Go over the data below line by line, and state how many lines contain the string "thread". Give the number only.
====== INPUT DATA ======
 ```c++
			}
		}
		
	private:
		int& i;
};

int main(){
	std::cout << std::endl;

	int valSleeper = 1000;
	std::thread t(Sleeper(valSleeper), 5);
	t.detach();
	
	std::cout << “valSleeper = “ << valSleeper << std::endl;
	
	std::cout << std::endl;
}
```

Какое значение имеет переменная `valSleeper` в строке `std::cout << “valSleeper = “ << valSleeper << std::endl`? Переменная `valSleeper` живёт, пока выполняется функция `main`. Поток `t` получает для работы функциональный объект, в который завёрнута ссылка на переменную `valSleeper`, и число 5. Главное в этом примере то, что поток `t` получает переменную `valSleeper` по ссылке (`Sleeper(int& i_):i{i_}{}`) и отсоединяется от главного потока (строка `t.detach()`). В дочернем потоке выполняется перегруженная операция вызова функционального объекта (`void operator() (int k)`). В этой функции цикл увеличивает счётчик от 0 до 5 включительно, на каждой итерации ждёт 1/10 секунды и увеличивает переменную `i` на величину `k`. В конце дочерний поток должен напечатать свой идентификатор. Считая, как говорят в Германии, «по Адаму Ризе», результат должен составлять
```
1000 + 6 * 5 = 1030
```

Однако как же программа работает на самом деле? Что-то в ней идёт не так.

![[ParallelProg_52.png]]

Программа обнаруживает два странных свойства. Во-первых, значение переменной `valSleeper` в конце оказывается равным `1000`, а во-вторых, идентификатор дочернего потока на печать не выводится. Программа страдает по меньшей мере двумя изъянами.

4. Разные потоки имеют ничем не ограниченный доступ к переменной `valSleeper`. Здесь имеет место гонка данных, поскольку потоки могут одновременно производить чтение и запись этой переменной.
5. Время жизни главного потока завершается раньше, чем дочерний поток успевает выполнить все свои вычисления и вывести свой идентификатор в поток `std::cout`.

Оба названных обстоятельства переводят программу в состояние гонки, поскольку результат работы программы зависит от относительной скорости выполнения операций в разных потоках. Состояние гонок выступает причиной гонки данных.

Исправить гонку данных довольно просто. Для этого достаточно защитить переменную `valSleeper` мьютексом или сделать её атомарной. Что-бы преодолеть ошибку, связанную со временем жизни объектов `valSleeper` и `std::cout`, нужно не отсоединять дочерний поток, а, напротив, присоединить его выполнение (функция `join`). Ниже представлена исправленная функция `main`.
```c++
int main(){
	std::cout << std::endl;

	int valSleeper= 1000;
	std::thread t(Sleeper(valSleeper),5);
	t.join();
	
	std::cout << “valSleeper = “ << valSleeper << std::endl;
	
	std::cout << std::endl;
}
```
======
_RESPONSE TO THE TASK_: 2